Investigadores en cinta

Discovery realizará un documental sobre la labor del CTI en el caso del colombiano que asesinó a más de un centenar de niños.

Investigadores en cinta Investigadores en cinta
Mientras algunos televidentes consideran que las historias criminales son una morbosa exaltación del delito, otros encuentran en los relatos espeluznantes la posibilidad de entrar, cobijados por la seguridad de sus hogares, en la mente de un asesino y conocer de cerca la actividad de los investigadores que se dieron a la tarea de pescar al villano que mantenía en vilo a la sociedad. Ese afán por abordar las pasiones más ocultas del ser humano explica en cierta medida el interés que despiertan programas como Los nuevos detectives y Los archivos del FBI, emitidos por Discovery Channel, en los cuales a partir de un crimen monstruoso se dejan al descubierto las nuevas técnicas empleadas por los organismos de inteligencia para dar con el paradero de los delincuentes.

Que estas historias, en las que siempre se atrapa al culpable porque dejó una colilla en un restaurante o porque una hebra de su camisa se enredó en el pelo de la víctima, se desarrollen en Estados Unidos o en Europa no tiene nada de raro pues es bien sabido que en esos lugares las autoridades tienen a su disposición lo último en tecnología.

Lo extraño sería que la pesquisa se llevara a cabo en un país del Tercer Mundo, en donde los investigadores de provincia no tienen más remedio que andar en bus y, a falta de mejores herramientas, les toca rastrear el terreno con garlancha y machete en busca de pruebas.

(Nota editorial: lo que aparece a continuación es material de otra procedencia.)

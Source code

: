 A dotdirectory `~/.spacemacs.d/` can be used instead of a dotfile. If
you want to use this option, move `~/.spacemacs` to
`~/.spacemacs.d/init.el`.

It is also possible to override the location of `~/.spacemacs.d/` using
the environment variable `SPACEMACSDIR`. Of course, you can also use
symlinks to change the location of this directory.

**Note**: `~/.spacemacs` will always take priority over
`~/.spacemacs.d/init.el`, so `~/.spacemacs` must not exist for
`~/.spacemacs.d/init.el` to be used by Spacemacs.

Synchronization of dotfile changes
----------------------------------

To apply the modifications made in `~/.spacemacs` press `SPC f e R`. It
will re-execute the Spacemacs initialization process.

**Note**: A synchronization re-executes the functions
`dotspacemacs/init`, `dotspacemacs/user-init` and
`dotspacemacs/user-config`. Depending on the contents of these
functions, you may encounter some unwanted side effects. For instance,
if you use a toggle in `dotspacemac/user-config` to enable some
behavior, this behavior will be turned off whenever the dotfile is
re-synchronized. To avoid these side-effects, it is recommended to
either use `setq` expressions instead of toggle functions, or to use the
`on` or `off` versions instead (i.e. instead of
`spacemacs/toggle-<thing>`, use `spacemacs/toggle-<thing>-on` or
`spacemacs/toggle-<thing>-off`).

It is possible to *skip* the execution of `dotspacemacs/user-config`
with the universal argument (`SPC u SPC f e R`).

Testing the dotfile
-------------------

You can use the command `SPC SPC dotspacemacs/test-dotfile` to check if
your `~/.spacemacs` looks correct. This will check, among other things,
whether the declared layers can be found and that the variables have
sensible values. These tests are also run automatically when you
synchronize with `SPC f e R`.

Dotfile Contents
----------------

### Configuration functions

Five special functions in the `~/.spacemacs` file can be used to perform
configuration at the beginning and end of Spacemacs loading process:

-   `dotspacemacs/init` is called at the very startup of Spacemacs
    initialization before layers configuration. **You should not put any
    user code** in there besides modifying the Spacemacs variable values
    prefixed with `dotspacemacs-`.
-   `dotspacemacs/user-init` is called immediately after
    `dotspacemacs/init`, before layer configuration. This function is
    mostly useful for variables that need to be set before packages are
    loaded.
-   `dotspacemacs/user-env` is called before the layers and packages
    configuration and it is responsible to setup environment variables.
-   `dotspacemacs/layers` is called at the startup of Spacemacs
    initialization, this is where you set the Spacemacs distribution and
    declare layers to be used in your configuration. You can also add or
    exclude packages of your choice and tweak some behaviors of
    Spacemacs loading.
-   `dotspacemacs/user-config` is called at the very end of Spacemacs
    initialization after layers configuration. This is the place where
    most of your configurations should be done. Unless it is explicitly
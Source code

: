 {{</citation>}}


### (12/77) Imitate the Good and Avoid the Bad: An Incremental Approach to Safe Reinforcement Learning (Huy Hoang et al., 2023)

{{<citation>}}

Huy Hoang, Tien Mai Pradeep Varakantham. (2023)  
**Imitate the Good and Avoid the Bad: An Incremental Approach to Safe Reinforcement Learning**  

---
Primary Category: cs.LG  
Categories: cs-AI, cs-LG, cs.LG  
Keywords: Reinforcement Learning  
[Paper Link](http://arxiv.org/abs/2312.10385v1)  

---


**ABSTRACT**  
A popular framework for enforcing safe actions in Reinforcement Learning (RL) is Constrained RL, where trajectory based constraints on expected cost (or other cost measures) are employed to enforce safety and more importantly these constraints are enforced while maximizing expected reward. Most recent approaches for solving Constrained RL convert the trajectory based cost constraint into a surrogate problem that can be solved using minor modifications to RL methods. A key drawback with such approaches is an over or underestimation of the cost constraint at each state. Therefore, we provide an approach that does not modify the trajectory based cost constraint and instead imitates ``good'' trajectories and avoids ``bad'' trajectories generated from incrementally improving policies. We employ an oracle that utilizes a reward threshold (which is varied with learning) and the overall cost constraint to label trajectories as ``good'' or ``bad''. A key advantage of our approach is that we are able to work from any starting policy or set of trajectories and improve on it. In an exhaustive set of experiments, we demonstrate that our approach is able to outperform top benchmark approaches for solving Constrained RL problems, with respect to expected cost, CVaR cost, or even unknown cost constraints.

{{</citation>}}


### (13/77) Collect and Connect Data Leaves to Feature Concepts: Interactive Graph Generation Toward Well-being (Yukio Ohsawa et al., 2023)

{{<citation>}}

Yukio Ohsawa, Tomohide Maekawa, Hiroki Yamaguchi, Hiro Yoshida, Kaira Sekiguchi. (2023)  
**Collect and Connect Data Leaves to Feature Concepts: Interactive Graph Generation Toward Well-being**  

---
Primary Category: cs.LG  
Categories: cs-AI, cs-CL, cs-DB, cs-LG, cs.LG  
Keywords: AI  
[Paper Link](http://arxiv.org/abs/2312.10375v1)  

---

Sin embargo esta historia sucedió en Colombia y Discovery Channel está dispuesto a contarla de la mano de Adriana Villamarín, Fabio Navarro y Néstor Torres, de la productora WYF, quienes realizarán un documental sobre la labor investigativa del Cuerpo Técnico de la Fiscalía (CTI) en el caso de Luis Alfredo Garavito, alias ‘Tribilín’, el hombre que entre 1992 y 1999 asesinó a 175 niños en 13 departamentos del país.

Cuando la noticia se coló en el medio audiovisual criollo las críticas no se hicieron esperar pues, a primera vista, retomar las andanzas de un asesino múltiple lejos de dejar alguna enseñanza sólo ayuda a empeorar la cara de Colombia en el exterior, imagen que de por sí ya está bastante deteriorada.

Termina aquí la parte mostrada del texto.